Desolation Desert, Copper Mine 1, Chuquicamata, Atacama, Chile, 2019 © David Maisel

Desolation Desert, Copper Mine 1, Chuquicamata, Atacama, Chile, 2019
© David Maisel

 
David Maisel  © Geoffrey Berliner/Penumbra Foundation

David Maisel
© Geoffrey Berliner/Penumbra Foundation

About David Maisel:

David Maisel is an artist working in photography and video. His work is exhibited internationally, and is held in many public collections, including the Metropolitan Museum of Art, the San Francisco Museum of Modern Art, the Los Angeles County Museum of Art, the Victoria & Albert Museum, the National Gallery of Art, the Getty Museum, the Brooklyn Museum of Art, the Yale University Art Gallery, and the Museum of Fine Arts, Houston, among others.

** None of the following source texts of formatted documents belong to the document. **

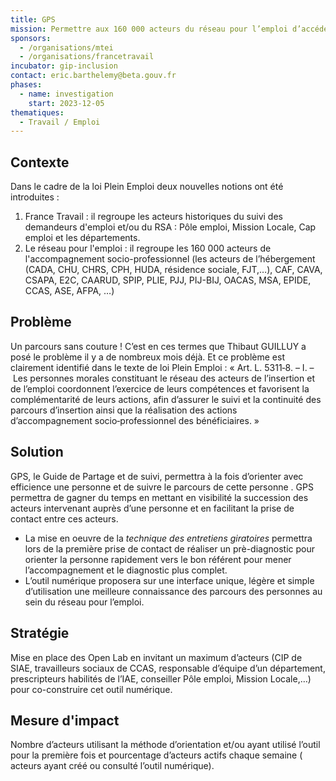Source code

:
 ```yaml
---
title: GPS
mission: Permettre aux 160 000 acteurs du réseau pour l’emploi d’accéder et de partager les informations quant aux intervenants dans le suivi et l’accompagnement des personnes prises en charge dans le cadre de la loi Plein Emploi.
sponsors:
  - /organisations/mtei
  - /organisations/francetravail
incubator: gip-inclusion
contact: eric.barthelemy@beta.gouv.fr
phases:
  - name: investigation
    start: 2023-12-05
thematiques:
  - Travail / Emploi
---
```

## Contexte
Dans le cadre de la loi Plein Emploi deux nouvelles notions ont été introduites :
1. France Travail : il regroupe les acteurs historiques du suivi des demandeurs d'emploi et/ou du RSA : Pôle emploi, Mission Locale, Cap emploi et les départements.
2. Le réseau pour l'emploi : il regroupe les 160 000 acteurs de l'accompagnement socio-professionnel (les acteurs de l’hébergement (CADA, CHU, CHRS, CPH, HUDA, résidence sociale, FJT,…), CAF, CAVA, CSAPA, E2C, CAARUD, SPIP, PLIE, PJJ, PIJ-BIJ, OACAS, MSA, EPIDE, CCAS, ASE, AFPA, …)
## Problème
Un parcours sans couture ! C’est en ces termes que Thibaut GUILLUY a posé le problème il y a de nombreux mois déjà. Et ce problème est clairement identifié dans le texte de loi Plein Emploi : « Art. L. 5311‑8. – I. – Les personnes morales constituant le réseau des acteurs de l’insertion et de l’emploi coordonnent l’exercice de leurs compétences et favorisent la complémentarité de leurs actions, afin d’assurer le suivi et la continuité des parcours d’insertion ainsi que la réalisation des actions d’accompagnement socio‑professionnel des bénéficiaires. »
## Solution
GPS, le Guide de Partage et de suivi, permettra à la fois d’orienter avec efficience une personne et de suivre le parcours de cette personne . GPS permettra de gagner du temps en mettant en visibilité la succession des acteurs intervenant auprès d’une personne et en facilitant la prise de contact entre ces acteurs.
- La mise en oeuvre de la *technique des entretiens giratoires* permettra lors de la première prise de contact de réaliser un prè-diagnostic pour orienter la personne rapidement vers le bon référent pour mener l’accompagnement et le diagnostic plus complet.
- L’outil numérique proposera sur une interface unique, légère et simple d’utilisation une meilleure connaissance des parcours des personnes au sein du réseau pour l’emploi.
## Stratégie
Mise en place des Open Lab en invitant un maximum d’acteurs (CIP de SIAE, travailleurs sociaux de CCAS, responsable d’équipe d’un département, prescripteurs habilités de l’IAE, conseiller Pôle emploi, Mission Locale,…) pour co-construire cet outil numérique.
## Mesure d'impact
Nombre d’acteurs utilisant la méthode d’orientation et/ou ayant utilisé l’outil pour la première fois et  pourcentage d’acteurs actifs chaque semaine ( acteurs ayant créé ou consulté l’outil numérique).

 Maisel is the recipient of fellowships from the Guggenheim Foundation, the National Endowment for the Arts, the Getty Research Institute, and the Center for Cultural Innovation. In his multi-chaptered project Black Maps and his most recent series Proving Ground and Desolation Desert, Maisel utilizes aerial imaging of landscapes that are off-limits, quarantined, or hidden from view in order to consider the politics and aesthetics of radically human-altered environments.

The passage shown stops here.